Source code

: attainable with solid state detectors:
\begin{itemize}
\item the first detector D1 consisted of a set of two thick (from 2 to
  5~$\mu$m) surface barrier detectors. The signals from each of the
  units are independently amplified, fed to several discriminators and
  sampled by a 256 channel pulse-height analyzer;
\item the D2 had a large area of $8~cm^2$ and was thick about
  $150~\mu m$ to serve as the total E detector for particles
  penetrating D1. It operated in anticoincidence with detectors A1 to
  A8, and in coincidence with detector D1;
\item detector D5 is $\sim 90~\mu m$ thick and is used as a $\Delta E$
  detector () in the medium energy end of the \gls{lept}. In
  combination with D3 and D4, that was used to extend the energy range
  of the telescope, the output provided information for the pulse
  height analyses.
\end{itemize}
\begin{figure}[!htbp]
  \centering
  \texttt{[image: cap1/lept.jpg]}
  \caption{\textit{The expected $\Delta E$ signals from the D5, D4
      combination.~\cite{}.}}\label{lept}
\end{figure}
* * *
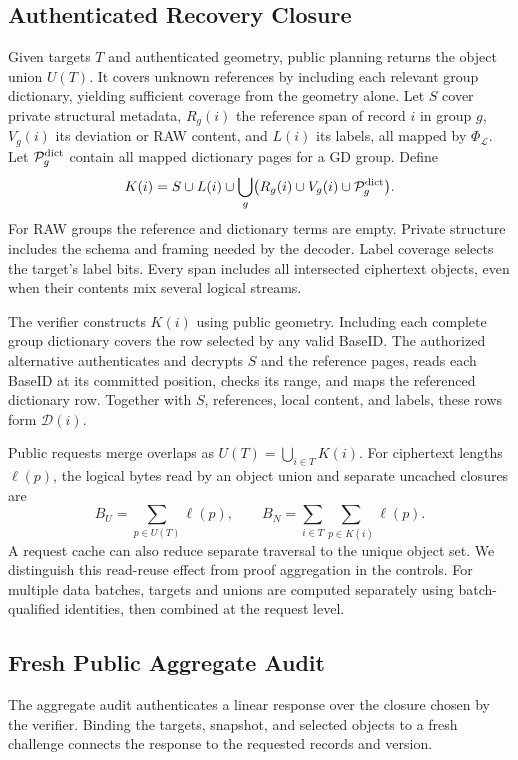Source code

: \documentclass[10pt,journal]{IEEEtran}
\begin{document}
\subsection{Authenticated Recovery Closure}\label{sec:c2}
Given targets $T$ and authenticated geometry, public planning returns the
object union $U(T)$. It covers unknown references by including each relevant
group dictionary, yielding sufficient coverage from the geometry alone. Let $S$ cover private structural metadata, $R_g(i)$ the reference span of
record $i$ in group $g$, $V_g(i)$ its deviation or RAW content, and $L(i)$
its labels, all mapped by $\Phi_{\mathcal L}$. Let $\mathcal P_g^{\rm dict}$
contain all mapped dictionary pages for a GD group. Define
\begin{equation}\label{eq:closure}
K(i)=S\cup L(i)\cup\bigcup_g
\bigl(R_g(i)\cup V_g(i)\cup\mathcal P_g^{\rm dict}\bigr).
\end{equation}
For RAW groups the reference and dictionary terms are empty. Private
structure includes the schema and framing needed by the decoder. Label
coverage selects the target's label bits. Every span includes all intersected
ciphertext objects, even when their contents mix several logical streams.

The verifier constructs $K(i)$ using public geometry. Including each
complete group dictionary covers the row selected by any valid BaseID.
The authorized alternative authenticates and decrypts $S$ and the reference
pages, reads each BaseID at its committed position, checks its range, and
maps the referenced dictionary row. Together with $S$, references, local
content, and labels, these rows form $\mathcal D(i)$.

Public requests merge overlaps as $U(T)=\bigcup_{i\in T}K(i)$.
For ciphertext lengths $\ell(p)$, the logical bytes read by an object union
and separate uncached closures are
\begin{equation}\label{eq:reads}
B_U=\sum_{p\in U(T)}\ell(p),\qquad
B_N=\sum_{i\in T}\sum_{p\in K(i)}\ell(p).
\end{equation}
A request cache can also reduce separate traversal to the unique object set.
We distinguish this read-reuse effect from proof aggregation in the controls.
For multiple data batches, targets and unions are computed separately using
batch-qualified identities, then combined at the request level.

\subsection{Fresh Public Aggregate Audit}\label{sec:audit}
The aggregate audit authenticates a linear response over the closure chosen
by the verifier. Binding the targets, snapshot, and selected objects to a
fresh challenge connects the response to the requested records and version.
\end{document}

__To do__
Above are the records; from them, give again exactly the lines from the one containing "was thick about" through the one containing "A8, and in coincidence with detector D1;", both included.

__Solution for this exercise__
\item the D2 had a large area of $8~cm^2$ and was thick about
  $150~\mu m$ to serve as the total E detector for particles
  penetrating D1. It operated in anticoincidence with detectors A1 to
  A8, and in coincidence with detector D1;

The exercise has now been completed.